The paucity of tarrying with the more profound aspects of this magical world is the major issue that leaves me feeling slightly off about the book. I recognize that this is in part a result of my reading it while very aware of my own desires for a certain style of literary intervention. As such I felt that my hopes and desires took away from some of my pleasure in reading the book. At certain plot or narrative points I just awaited some sort of deeper exposition into the nature of belief, worship, offerings, fate, etc. that while sometimes raised were never dealt with in great detail.
What do I mean? Well ideally I could reference some of the conference papers that I heard at the 2009 NEMLA Conference in Boston, but I cannot. Putting it into a few short sentences, however, I’d say that the deeper edification possible for the reader within the book is just weak. Partially it is because Shadow, who clearly is special but we don’t know why until he is revealed to be the son of Odin-Allfather and thus a half-god, doesn’t represent an Everyman character by any stretch of the imagination. His initial struggle is in coming to terms with the death of his cheating wife (who then comes back to life as a progressively rotting corpse and functions as a Deus Ex-Machina at times so convenient to the continuation of the story as to be unbelievable even in a fantastical world) then learning submission to the wishes for his for-most-of-the-book unknown father, then coming to accept the magical as something that nearly everyone but himself cannot recognize but surely exists. Not that these are enough, per se, to take away from my enjoyment. I guess what I was missing was more along the lines of an individual that felt himself in more awe of the world around him and which could thus create reflections akin to those in a non-fiction work like The Power of Myth, The Hero with a Thousand Faces, Myths to Live By or other works by Joseph Campbell. Having read all of these books shortly after Sandman I thought them wonderful compliments and feel that a story like Gaiman’s would have been made better for such reflections.

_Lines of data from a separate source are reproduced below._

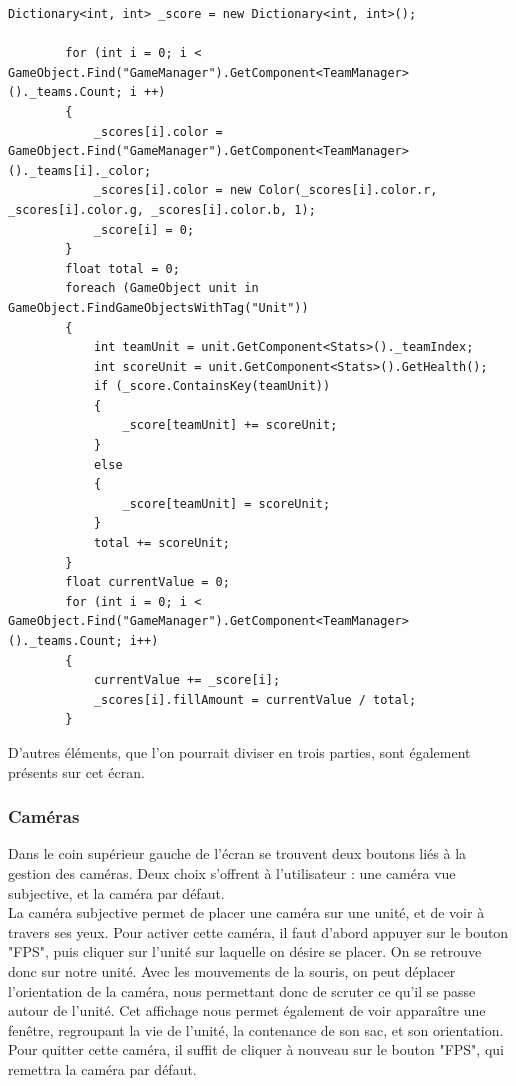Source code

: \documentclass{report}
\begin{document}
\begin{lstlisting}[language={[Sharp]C},label={lst:Update()}, caption= Extrait du code de ScriptHUD.cs]
Dictionary<int, int> _score = new Dictionary<int, int>();
        
        for (int i = 0; i < GameObject.Find("GameManager").GetComponent<TeamManager>()._teams.Count; i ++)
        {
            _scores[i].color = GameObject.Find("GameManager").GetComponent<TeamManager>()._teams[i]._color;
            _scores[i].color = new Color(_scores[i].color.r, _scores[i].color.g, _scores[i].color.b, 1);
            _score[i] = 0;
        }
        float total = 0;
        foreach (GameObject unit in GameObject.FindGameObjectsWithTag("Unit"))
        {
            int teamUnit = unit.GetComponent<Stats>()._teamIndex;
            int scoreUnit = unit.GetComponent<Stats>().GetHealth();
            if (_score.ContainsKey(teamUnit))
            {
                _score[teamUnit] += scoreUnit;
            }
            else
            {
                _score[teamUnit] = scoreUnit;
            }
            total += scoreUnit;
        }
        float currentValue = 0;
        for (int i = 0; i < GameObject.Find("GameManager").GetComponent<TeamManager>()._teams.Count; i++)
        {
            currentValue += _score[i];
            _scores[i].fillAmount = currentValue / total;
        }
\end{lstlisting}	

D'autres éléments, que l'on pourrait diviser en trois parties, sont également présents sur cet écran.


\subsubsection{Caméras}
Dans le coin supérieur gauche de l'écran se trouvent deux boutons liés à la gestion des caméras.
Deux choix s'offrent à l'utilisateur : une caméra vue subjective, et la caméra par défaut.\\
La caméra subjective permet de placer une caméra sur une unité, et de voir à travers ses yeux. Pour activer cette caméra, il faut d'abord appuyer sur le bouton "FPS", puis cliquer sur l'unité sur laquelle on désire se placer. On se retrouve donc sur notre unité. Avec les mouvements de la souris, on peut déplacer l'orientation de la caméra, nous permettant donc de scruter ce qu'il se passe autour de l'unité.
Cet affichage nous permet également de voir apparaître une fenêtre, regroupant la vie de l’unité, la contenance de son sac, et son orientation.
Pour quitter cette caméra, il suffit de cliquer à nouveau sur le bouton "FPS", qui remettra la caméra par défaut.
\end{document}
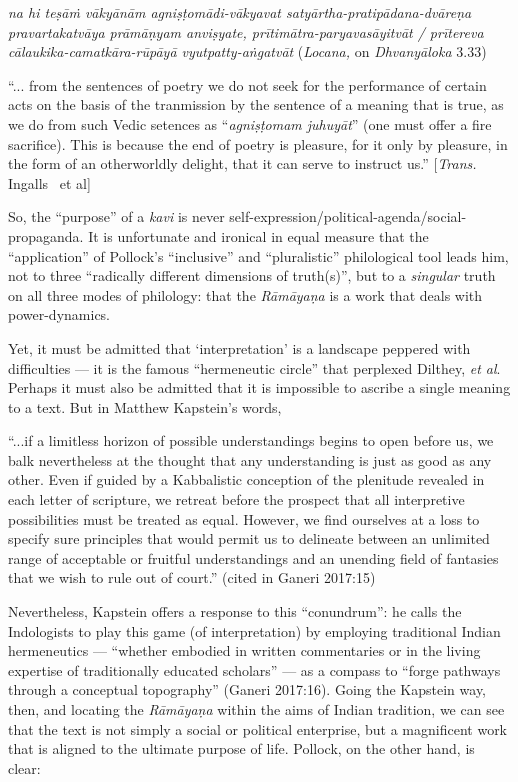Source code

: \begin{myquote}
{{\sl na hi teṣāṁ vākyānām agniṣṭomādi-vākyavat satyārtha-pratipādana-dvāreṇa pravartakatvāya prāmāṇyam anviṣyate, prītimātra-paryavasāyitvāt / prītereva cālaukika-camatkāra-rūpāyā vyutpatty-aṅgatvāt}} ({\sl Locana,} on {\sl Dhvanyāloka} 3.33)

 “... from the sentences of poetry we do not seek for the performance of certain acts on the basis of the tranmission by the sentence of a meaning that is true, as we do from such Vedic setences as “{\sl agniṣṭomam juhuyāt}” (one must offer a fire sacrifice). This is because the end of poetry is pleasure, for it only by pleasure, in the form of an otherworldly delight, that it can serve to instruct us.”
\hfill  [{\sl Trans.} Ingalls~ et al]
\end{myquote}

So, the “purpose” of a {\sl kavi} is never self-expression/political-agenda/\-social-propaganda. It is unfortunate and ironical in equal measure that the “application” of Pollock’s “inclusive” and “pluralistic” philological tool leads him, not to three “radically different dimensions of truth(s)”, but to a {\sl singular} truth on all three modes of philology: that the {\sl Rāmāyaṇa} is a work that deals with power-dynamics. 

Yet, it must be admitted that ‘interpretation’ is a landscape peppered with difficulties — it is the famous “hermeneutic circle” that perplexed Dilthey, {\sl et al}. Perhaps it must also be admitted that it is impossible to ascribe a single meaning to a text. But in Matthew Kapstein’s words, 

\begin{myquote}
“...if a limitless horizon of possible understandings begins to open before us, we balk nevertheless at the thought that any understanding is just as good as any other. Even if guided by a Kabbalistic conception of the plenitude revealed in each letter of scripture, we retreat before the prospect that all interpretive possibilities must be treated as equal. However, we find ourselves at a loss to specify sure principles that would permit us to delineate between an unlimited range of acceptable or fruitful understandings and an unending field of fantasies that we wish to rule out of court.”
\hfill (cited in Ganeri 2017:15) 
\end{myquote}

Nevertheless, Kapstein offers a response to this “conundrum”: he calls the Indologists to play this game (of interpretation) by employing traditional Indian hermeneutics — “whether embodied in written commentaries or in the living expertise of traditionally educated scholars” — as a compass to “forge pathways through a conceptual topography” (Ganeri 2017:16). Going the Kapstein way, then, and locating the {\sl Rāmāyaṇa} within the aims of Indian tradition, we can see that the text is not simply a social or political enterprise, but a magnificent work that is aligned to the ultimate purpose of life. Pollock, on the other hand, is clear:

The second issue that I had with the book is the now dated nature of some of the new God characters. Media and technology are singular. As the struggles to maintain readership/viewership via traditional media outlets over the past 15 years have shown, this is no longer the case. Additionally, some of the descriptions of the gods are somewhat insulting, stereotypes at the time. This itself doesn’t bother me too much – Gods are after all often the human pinnacle of certain human qualities made divine – however in today’s landscape they appear somewhat dated. I’m sure that this won’t be an issue in the TV adaptation, but it was a minor burr when reading. All in all I did enjoy the book, even if I did find Shadow’s internal struggle to drag at times and at some points to be unrealistic.